People come up with all kinds of inventive hogwash to insist
that downloading hasn’t hurt record labels’ bottom lines, even
though the industry’s fall began at precisely the time downloading took
off. It’s common sense that people won’t buy what they can get for
free. Improbably, critics insist that the steep sales drop is due
to a decline in music quality.
Of course, they never explain why people are downloading the
music if it’s so bad. And if music quality has declined somewhat,
it’s completely reasonable to suspect that’s an effect, not a
cause, of the sales drop. Most bands fail, so when record labels
have cash flow problems, they have to stick with familiar, generic
sounds they know people will buy.
Unfortunately, the RIAA seems hell-bent on vindicating the anger
that so many have for it.
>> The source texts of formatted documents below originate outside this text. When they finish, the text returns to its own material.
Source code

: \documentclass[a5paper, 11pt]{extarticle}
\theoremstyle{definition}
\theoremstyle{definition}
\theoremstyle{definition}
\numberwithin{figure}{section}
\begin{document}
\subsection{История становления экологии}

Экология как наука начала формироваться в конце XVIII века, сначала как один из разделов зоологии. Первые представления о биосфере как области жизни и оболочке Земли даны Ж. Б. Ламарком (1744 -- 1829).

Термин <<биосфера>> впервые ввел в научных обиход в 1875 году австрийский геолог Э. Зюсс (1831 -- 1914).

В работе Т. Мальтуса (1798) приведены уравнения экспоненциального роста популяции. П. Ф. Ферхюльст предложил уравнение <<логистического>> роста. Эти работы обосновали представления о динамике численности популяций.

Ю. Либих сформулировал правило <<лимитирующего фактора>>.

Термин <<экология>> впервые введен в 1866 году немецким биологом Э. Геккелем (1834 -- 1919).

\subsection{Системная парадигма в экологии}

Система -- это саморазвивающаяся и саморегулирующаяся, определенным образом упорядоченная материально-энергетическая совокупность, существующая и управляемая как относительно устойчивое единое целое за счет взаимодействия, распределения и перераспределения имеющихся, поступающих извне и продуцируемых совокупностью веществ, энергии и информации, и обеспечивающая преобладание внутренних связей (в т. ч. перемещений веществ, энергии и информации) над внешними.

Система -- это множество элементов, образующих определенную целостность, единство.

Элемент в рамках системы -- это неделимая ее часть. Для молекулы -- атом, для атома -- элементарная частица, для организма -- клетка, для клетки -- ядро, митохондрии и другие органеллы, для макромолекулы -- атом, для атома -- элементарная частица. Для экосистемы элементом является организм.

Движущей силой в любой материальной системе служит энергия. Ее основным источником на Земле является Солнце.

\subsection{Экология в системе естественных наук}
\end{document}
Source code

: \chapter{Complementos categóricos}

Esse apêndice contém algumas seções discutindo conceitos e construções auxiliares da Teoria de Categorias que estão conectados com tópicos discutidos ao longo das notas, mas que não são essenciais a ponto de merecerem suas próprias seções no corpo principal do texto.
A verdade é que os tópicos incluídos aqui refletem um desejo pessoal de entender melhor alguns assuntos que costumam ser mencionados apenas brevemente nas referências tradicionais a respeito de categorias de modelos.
First it supported forcing colleges to police students’ Internet
activities. And now it’s claiming that ripping legally purchased CDs —
putting the songs on a computer, even if just for one’s own use —
is illegal.
The case revolves around Arizona’s Jeffrey Howell. The lawsuit
itself wouldn’t be particularly unusual — the RIAA is suing Howell
for allegedly sharing music songs he hadn’t purchased — but
an RIAA brief argues that sharing isn’t the only problem.
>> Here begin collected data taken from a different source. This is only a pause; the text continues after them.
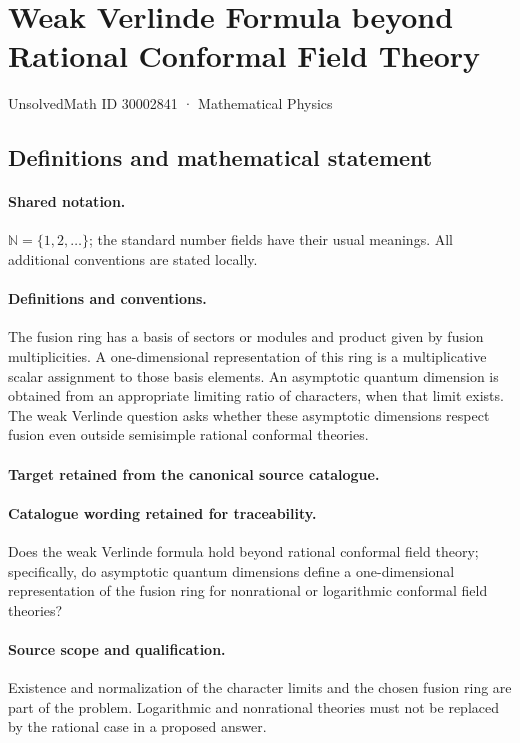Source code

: \documentclass[11pt]{article}
\begin{document}
\setcounter{section}{30002840}
\section{Weak Verlinde Formula beyond Rational Conformal Field Theory}\label{30002841}
{\small UnsolvedMath ID 30002841 · Mathematical Physics}
\subsection{Definitions and mathematical statement}

\paragraph{Shared notation.}$\mathbb N=\{1,2,\ldots\}$; the standard number fields have their usual meanings. All additional conventions are stated locally.


\paragraph{Definitions and conventions.}
The fusion ring has a basis of sectors or modules and product given by fusion multiplicities. A one-dimensional representation of this ring is a multiplicative scalar assignment to those basis elements. An asymptotic quantum dimension is obtained from an appropriate limiting ratio of characters, when that limit exists. The weak Verlinde question asks whether these asymptotic dimensions respect fusion even outside semisimple rational conformal theories.

\paragraph{Target retained from the canonical source catalogue.}
\paragraph{Catalogue wording retained for traceability.}
Does the weak Verlinde formula hold beyond rational conformal field theory; specifically, do asymptotic quantum dimensions define a one-dimensional representation of the fusion ring for nonrational or logarithmic conformal field theories?

\paragraph{Source scope and qualification.}
Existence and normalization of the character limits and the chosen fusion ring are part of the problem. Logarithmic and nonrational theories must not be replaced by the rational case in a proposed answer.
\end{document}
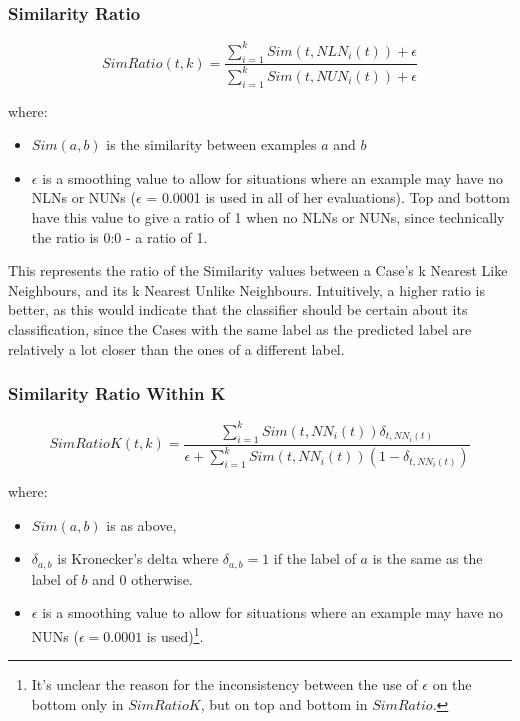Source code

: \documentclass[a4paper,11pt]{report}
\begin{document}
\begin{samepage}

\subsubsection{Similarity Ratio}
\[
SimRatio(t,k)=\frac{\sum_{i=1}^{k}Sim(t,NLN_{i}(t))+\epsilon}{\sum_{i=1}^{k}Sim(t,NUN_{i}(t))+\epsilon}
\]

where:
\begin{itemize}
	\item $Sim(a, b)$ is the similarity between examples $a$ and $b$ 
	\item $\epsilon$ is a smoothing value to allow for situations where an example may have no NLNs or NUNs ($\epsilon$ = 0.0001 is used in all of her evaluations). Top and bottom have this value to give a ratio of 1 when no NLNs or NUNs, since technically the ratio is 0:0 - a ratio of 1.
\end{itemize}

This represents the ratio of the Similarity values between a Case's k Nearest Like Neighbours, and its k Nearest Unlike Neighbours. Intuitively, a higher ratio is better, as this would indicate that the classifier should be certain about its classification, since the Cases with the same label as the predicted label are relatively a lot closer than the ones of a different label.

\end{samepage}

\subsubsection{Similarity Ratio Within K}
\[
SimRatioK(t,k)=\frac{\sum_{i=1}^{k}Sim(t,NN_{i}(t))\delta_{t,NN_{i}(t)}}{\epsilon+\sum_{i=1}^{k}Sim(t,NN_{i}(t))(1-\delta_{t,NN_{i}(t)})}
\]

where:
\begin{itemize}
	\item $Sim(a, b)$ is as above, 
	\item $\delta_{a, b}$ is Kronecker's delta where $\delta_{a, b}=1$ if the label of $a$ is the same as the label of $b$ and $0$ otherwise. 
	\item $\epsilon$ is a smoothing value to allow for situations where an example may have no NUNs ($\epsilon = 0.0001$ is used)\footnote{It's unclear the reason for the inconsistency between the use of $\epsilon$ on the bottom only in $SimRatioK$, but on top and bottom in $SimRatio$.}.
\end{itemize}
\end{document}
According to this legal trial balloon, all of the MP3 files on
Howell’s computer, even the ones he made from CDs he’d purchased
legally, are “unauthorized copies.”
The RIAA apparently has no scruples about taking on the role of
most unpopular organization in the known universe, but
self-preservation should make the brass pull back here. This new
argument is, at best, a dubious legal strategy. And its effect on
sales is not likely to be good.
FAIR USE IS THE question here. When a media company grants a
customer access to a product, the consumer can use the material in
a number of ways. Most importantly, he can tape TV shows for his own viewing. No court has
ever explicitly ruled on CD ripping, but it’s not clear what the
difference is.
The VHS tape of 1984 and the hard drive of today both contain
legally accessed material, transferred to a different format for
personal use. It doesn’t matter whether that particular copy is
“authorized” by the author, so long as the customer isn’t giving it
to other people.
It’s also unclear what financial benefit the RIAA hopes to gain.
If successful, this new anti-ripping stance will cut down on the
number of people who put their music on their computers, but it
will do so, disproportionately, with people who weren’t sharing the
music to begin with. File-sharers are already breaking the law by
giving others’ music away for free, so it’s doubtful many will stop
when their behavior becomes illegal in another way.
The RIAA has had some success with lawsuits — the recording
industry’s sales even rose slightly in 2004, the year the suits
began, after falling since 1999; though sales
have continued to tank since then — and it’s true this would lower
the burden of proof. RIAA lawyers would only have to prove ripping,
rather than sharing. But in the vast majority of cases, the RIAA’s
targets settle out of court anyway.
Who will most of the consumers who stop ripping music be? Many
customers like having high-quality sound for their home systems,
but also want small files to put on their MP3 players and iPods.
These people are best served by CDs — which contain
high-definition audio, but can be ripped to a computer file,
compressed to a fraction of the original size, and transferred to a
tiny device that holds hundreds of songs.
Maybe these customers will turn to legal downloads and suffer
the quality loss on their home systems (and the lack of supporting
materials like insert booklets). Maybe they’ll put their iPods
away, or even buy both CDs and legal files, paying twice for the
same material. Or maybe, fed up with the way they were treated when
they paid for material, they’ll go for illegal downloads.
Whatever happens, the RIAA will have put the screws to paying
customers.
By and large, I believe that the RIAA is right on matters of
piracy. But that won’t matter at all if its actions create in
customers nothing but contempt for the current law, which is the
one thing keeping the record labels in business.